Dopo le sue scottanti rivelazioni Pietro Marrapodi chiese alla Procura di Reggio e a quella nazionale di avere una scorta che gli fu negata. Una mattina il corpo di Pietro Marrapodi, 62 anni, fu trovato senza vita nello scantinato della sua abitazione di centro città‘, impiccato. Il caso fu velocemente archiviato come suicidio ma i dubbi sulla fine dell’uomo permangono ancora oggi.

Il procuratore Cordova prese spunto da questi eventi per dare il via ad una indagine da cui scaturì una delicatissima inchiesta denominata “mani segrete”.

L’INCHIESTA “MANI SEGRETE” DEL PROCURATORE AGOSTINO CORDOVA

Agostino Cordova, allora procuratore di Palmi, tentò con questa inchiesta di districarsi tra gli intrecci tessuti dalle logge massoniche. Tra molte difficoltà raccolse molto materiale che gli sarebbe servito a dimostrare l’esistenza di un rapporto vincolante tra ‘ndrangheta e politica. Il procuratore riuscì a porre sotto sequestro il computer del Grande Oriente d’Italia contenente l’archivio elettronico di tutte le logge massoniche italiane.

L’inchiesta si allargò fino a produrre circa 800 faldoni e sottoporre ad indagine più di sessanta persone. La maxi inchiesta di Cordova coinvolse influenti personaggi dell’imprenditoria, della finanza, della politica e della stessa magistratura, anche non strettamente calabrese.

Furono trovate tracce di alcuni grossi scandali come quello legato al traffico di rifiuti tossici, del commercio illegale di armi, degli appalti, fino ad arrivare a sospettare di un traffico di uranio con l’ex Unione Sovietica.

Dopo circa due anni di indagini, nel 1994, l’inchiesta fu tolta dalle mani di Agostino Cordova e  trasferita alla Procura di Roma, dove rimase a prendere polvere fino al 3 luglio 2000 quando il giudice per le indagini preliminari Augusta Iannini, moglie di Bruno Vespa, accolse la richiesta di archiviazione dell’inchiesta dichiarando il “non luogo a procedere nell’azione penale per 64 indagati ritenuti appartenenti alla massoneria”.

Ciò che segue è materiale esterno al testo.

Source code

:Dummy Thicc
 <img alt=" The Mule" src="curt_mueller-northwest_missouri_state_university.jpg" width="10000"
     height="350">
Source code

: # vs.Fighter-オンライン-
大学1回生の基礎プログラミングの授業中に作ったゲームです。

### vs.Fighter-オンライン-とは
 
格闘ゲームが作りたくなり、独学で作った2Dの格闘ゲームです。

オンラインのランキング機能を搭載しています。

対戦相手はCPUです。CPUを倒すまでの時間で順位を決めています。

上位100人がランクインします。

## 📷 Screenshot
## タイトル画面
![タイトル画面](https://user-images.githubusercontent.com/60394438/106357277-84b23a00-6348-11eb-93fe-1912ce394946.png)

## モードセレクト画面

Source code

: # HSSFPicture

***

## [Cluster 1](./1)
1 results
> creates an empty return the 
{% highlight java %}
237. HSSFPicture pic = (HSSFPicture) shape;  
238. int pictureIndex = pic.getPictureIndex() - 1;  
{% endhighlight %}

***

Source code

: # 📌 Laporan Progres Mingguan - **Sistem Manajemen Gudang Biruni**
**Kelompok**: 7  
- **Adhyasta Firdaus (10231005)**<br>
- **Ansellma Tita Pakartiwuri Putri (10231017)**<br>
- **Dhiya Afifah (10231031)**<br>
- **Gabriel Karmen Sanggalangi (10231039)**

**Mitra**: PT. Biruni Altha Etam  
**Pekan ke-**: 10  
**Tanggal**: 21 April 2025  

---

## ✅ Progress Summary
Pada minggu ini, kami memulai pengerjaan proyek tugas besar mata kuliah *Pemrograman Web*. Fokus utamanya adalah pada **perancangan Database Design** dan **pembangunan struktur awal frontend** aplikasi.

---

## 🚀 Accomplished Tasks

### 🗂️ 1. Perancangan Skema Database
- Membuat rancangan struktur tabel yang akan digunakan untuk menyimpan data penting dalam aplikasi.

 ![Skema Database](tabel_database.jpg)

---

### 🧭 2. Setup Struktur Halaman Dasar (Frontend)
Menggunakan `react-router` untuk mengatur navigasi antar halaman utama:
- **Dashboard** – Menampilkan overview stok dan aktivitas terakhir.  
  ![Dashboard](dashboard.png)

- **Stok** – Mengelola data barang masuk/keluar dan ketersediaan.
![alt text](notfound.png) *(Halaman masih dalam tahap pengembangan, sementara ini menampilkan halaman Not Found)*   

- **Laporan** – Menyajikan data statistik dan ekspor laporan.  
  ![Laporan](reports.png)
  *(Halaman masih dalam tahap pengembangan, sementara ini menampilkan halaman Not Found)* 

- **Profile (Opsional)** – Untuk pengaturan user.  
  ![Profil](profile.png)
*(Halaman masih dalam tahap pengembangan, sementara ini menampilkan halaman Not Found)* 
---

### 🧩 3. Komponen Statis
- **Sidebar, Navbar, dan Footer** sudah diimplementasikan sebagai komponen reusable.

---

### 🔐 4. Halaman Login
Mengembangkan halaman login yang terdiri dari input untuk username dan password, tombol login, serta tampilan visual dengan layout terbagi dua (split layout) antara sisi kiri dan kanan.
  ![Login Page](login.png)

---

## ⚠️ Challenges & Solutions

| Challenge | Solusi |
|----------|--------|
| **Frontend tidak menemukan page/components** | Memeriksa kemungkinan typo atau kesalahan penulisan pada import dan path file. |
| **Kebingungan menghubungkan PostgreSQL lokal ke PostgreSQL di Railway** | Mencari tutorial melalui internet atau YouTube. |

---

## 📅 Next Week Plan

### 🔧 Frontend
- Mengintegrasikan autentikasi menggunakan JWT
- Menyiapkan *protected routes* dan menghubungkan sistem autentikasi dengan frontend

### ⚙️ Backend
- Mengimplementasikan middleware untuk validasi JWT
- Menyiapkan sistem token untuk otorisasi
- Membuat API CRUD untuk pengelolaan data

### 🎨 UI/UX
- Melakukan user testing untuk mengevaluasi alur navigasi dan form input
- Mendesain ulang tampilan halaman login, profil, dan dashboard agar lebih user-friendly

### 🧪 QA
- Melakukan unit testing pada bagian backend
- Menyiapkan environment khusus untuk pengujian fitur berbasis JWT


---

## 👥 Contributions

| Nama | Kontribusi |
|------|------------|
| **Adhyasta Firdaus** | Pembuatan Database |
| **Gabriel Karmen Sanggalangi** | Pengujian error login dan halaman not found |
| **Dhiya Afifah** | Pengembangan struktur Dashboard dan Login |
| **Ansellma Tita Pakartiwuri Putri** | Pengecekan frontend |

Tra le varie accuse in seguito mosse ad Agostino Cordova  c’è anche quella di aver raccolto una documentazione definita “abnorme”, in altre parole di aver lavorato troppo.

Negli anni Novanta, in Italia, c’erano 146 massoni indagati per mafia e reati politici, 83 dei quali accusati anche di riciclaggio. Fra gli iscritti alle logge figuravano però anche diversi poliziotti e carabinieri, accusati da Cordova di impedire le indagini.